**** Materials provided

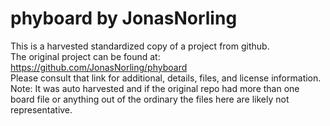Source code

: 
# phyboard by JonasNorling  
This is a harvested standardized copy of a project from github.  
The original project can be found at:  
https://github.com/JonasNorling/phyboard  
Please consult that link for additional, details, files, and license information.  
Note: It was auto harvested and if the original repo had more than one board file or anything out of the ordinary the files here are likely not representative.  
    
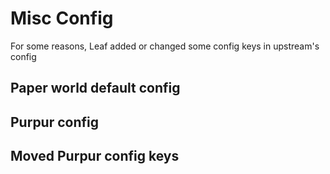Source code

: # Misc Config

For some reasons, Leaf added or changed some config keys in upstream's config

## Paper world default config

## Purpur config

## Moved Purpur config keys
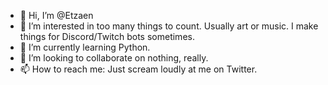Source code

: - 👋 Hi, I’m @Etzaen
- 👀 I’m interested in too many things to count. Usually art or music. I make things for Discord/Twitch bots sometimes.
- 🌱 I’m currently learning Python.
- 💞️ I’m looking to collaborate on nothing, really.
- 📫 How to reach me: Just scream loudly at me on Twitter.

<!---
Etzaen/Etzaen is a ✨ special ✨ repository because its `README.md` (this file) appears on your GitHub profile.
You can click the Preview link to take a look at your changes.
--->
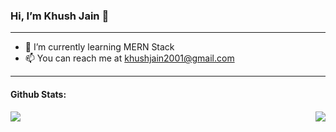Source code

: ### Hi, I’m Khush Jain 👋
<hr />

- 🌱 I’m currently learning MERN Stack
- 📫 You can reach me at khushjain2001@gmail.com

<!---
khush-01/khush-01 is a ✨ special ✨ repository because its `README.md` (this file) appears on your GitHub profile.
You can click the Preview link to take a look at your changes.

- 👀 I’m interested in ...
- 💞️ I’m looking to collaborate on ...
--->

<hr />

#### Github Stats:

<div style = "display:flex; justify-content: space-between" >
  <img src = "https://github-readme-stats.vercel.app/api?username=khush-01&&show_icons=true&theme=radical&count_private=true&include_all_commits=true" />
  <img src = "https://github-readme-stats.vercel.app/api/top-langs/?username=khush-01&show_icons=true&theme=radical" />
</div>
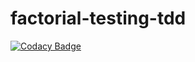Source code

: # factorial-testing-tdd
[![Codacy Badge](https://app.codacy.com/project/badge/Grade/6e568e33508b457f9d31310b57609911)](https://www.codacy.com/gh/Priscillak418/factorial-testing-tdd/dashboard?utm_source=github.com&amp;utm_medium=referral&amp;utm_content=Priscillak418/factorial-testing-tdd&amp;utm_campaign=Badge_Grade)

********

■ Problem to work on: Write every entry again exactly as given, skipping the pictures.

■ Answer box:
Source code

: 
# phyboard by JonasNorling  
This is a harvested standardized copy of a project from github.  
The original project can be found at:  
https://github.com/JonasNorling/phyboard  
Please consult that link for additional, details, files, and license information.  
Note: It was auto harvested and if the original repo had more than one board file or anything out of the ordinary the files here are likely not representative.  
    
Source code

: # Misc Config

For some reasons, Leaf added or changed some config keys in upstream's config

## Paper world default config

## Purpur config

## Moved Purpur config keys
Source code

: - 👋 Hi, I’m @Etzaen
- 👀 I’m interested in too many things to count. Usually art or music. I make things for Discord/Twitch bots sometimes.
- 🌱 I’m currently learning Python.
- 💞️ I’m looking to collaborate on nothing, really.
- 📫 How to reach me: Just scream loudly at me on Twitter.

<!---
Etzaen/Etzaen is a ✨ special ✨ repository because its `README.md` (this file) appears on your GitHub profile.
You can click the Preview link to take a look at your changes.
--->
Source code

: ### Hi, I’m Khush Jain 👋
<hr />

- 🌱 I’m currently learning MERN Stack
- 📫 You can reach me at khushjain2001@gmail.com

<!---
khush-01/khush-01 is a ✨ special ✨ repository because its `README.md` (this file) appears on your GitHub profile.
You can click the Preview link to take a look at your changes.

- 👀 I’m interested in ...
- 💞️ I’m looking to collaborate on ...
--->

<hr />

#### Github Stats:

<div style = "display:flex; justify-content: space-between" >
  <img src = "https://github-readme-stats.vercel.app/api?username=khush-01&&show_icons=true&theme=radical&count_private=true&include_all_commits=true" />
  <img src = "https://github-readme-stats.vercel.app/api/top-langs/?username=khush-01&show_icons=true&theme=radical" />
</div>
Source code

: # factorial-testing-tdd
[![Codacy Badge](https://app.codacy.com/project/badge/Grade/6e568e33508b457f9d31310b57609911)](https://www.codacy.com/gh/Priscillak418/factorial-testing-tdd/dashboard?utm_source=github.com&amp;utm_medium=referral&amp;utm_content=Priscillak418/factorial-testing-tdd&amp;utm_campaign=Badge_Grade)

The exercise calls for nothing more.